# Haunting an Apartment Tennis Court



## Phil1979 (Aug 16, 2009)

So I have done a local haunt in whatever neighborhood i have lived in for years the last 3 with my wife. This year my company moved me to Gainesville florida for a promotion and we asked the apartment complex that we had to live in if they would mind us doing it. Not only do they not mind but they have 4 other communities near here and want us to put on a larger haunt at one of the communities as a communitiy function on halloween weekend. Now this is like a dream come true but they have given me a very very small budget all be it I have alot of props and costumes myself some nice ones too. I picked up a reacher costume for 50 bucks off of craigslist last Tuesday had to drive 3 hours to pick it up but gotta love the deal. Anyways the area that they have given me is a fenced in tennis slash basket ball court. Plus a little area of trees at the end. Now I have the end of trees at the end covered with a cemetary theme there and all the stuff to do it. But I don't really know how to cordon of the courts into rooms easily without alot of cost. Also its outdoors and I am worried about my props. Any Ideas on this would be greatly appreciated.


----------



## hpropman (Jul 27, 2008)

How out rope and tarps to make walls inside the tennis court. Tie the rope on the fences and hang the tarps from the ropes.
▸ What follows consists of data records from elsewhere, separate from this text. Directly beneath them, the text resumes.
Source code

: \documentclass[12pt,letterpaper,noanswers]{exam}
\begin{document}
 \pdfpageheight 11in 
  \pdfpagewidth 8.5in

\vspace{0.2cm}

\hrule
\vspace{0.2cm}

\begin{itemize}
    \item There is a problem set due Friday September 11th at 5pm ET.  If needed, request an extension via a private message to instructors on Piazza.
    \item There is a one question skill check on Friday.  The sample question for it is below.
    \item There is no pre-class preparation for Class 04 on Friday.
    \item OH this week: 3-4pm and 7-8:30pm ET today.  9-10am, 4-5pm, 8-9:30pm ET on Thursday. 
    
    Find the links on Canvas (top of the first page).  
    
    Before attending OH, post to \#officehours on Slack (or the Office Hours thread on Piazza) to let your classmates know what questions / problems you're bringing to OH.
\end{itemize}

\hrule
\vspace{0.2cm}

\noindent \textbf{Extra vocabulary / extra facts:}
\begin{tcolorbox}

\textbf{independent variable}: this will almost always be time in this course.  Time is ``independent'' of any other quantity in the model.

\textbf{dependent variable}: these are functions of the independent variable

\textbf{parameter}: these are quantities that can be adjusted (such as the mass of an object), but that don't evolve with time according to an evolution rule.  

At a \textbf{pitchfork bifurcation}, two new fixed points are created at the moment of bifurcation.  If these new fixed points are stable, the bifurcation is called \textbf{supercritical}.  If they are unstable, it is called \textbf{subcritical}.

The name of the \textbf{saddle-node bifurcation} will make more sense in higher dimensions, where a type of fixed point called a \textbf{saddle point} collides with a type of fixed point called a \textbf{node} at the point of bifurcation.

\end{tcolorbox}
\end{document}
Also make sure that you have enough power for lights and props 1 circuit will not do it. you will need 2 or 3. you might also need extension cords that will all need to be taped down. If you can make some battery operated led spot lights.


----------



## Phil1979 (Aug 16, 2009)

*cool*

thanks for the info do you know of any good ways to make led spotlights and also do you know anything i can put on my props to keep them safe if it rains it is florida and i will have to do alot of setup the night before and the morning of


----------



## hpropman (Jul 27, 2008)

Led spots can be found here:

http://www.hauntforum.com/showthread.php?t=17287&highlight=led+spot

Get some of those cheap ziplock snap and seal plastic storage containers for any electronics. fairly cheap you can get them at the supermarket or drug chain store. Cut holes in the side for any wires and then seal with silicone.

http://www.ziploc.com/

http://www0.epinions.com/content_477935472260

for other props pick up some plastic paint drop clothes from Depot or Lowes.


----------



## Dark Angel 27 (Sep 11, 2008)

my thoughts exactly, with the tarps. 

best of luck to you!


----------



## Phil1979 (Aug 16, 2009)

Wow thanks the LEd spots are something I am def gonna make this year those will be used for years to come great idea thanks so much hpropman


----------



## Phil1979 (Aug 16, 2009)

anyone else have any good ideas ???


----------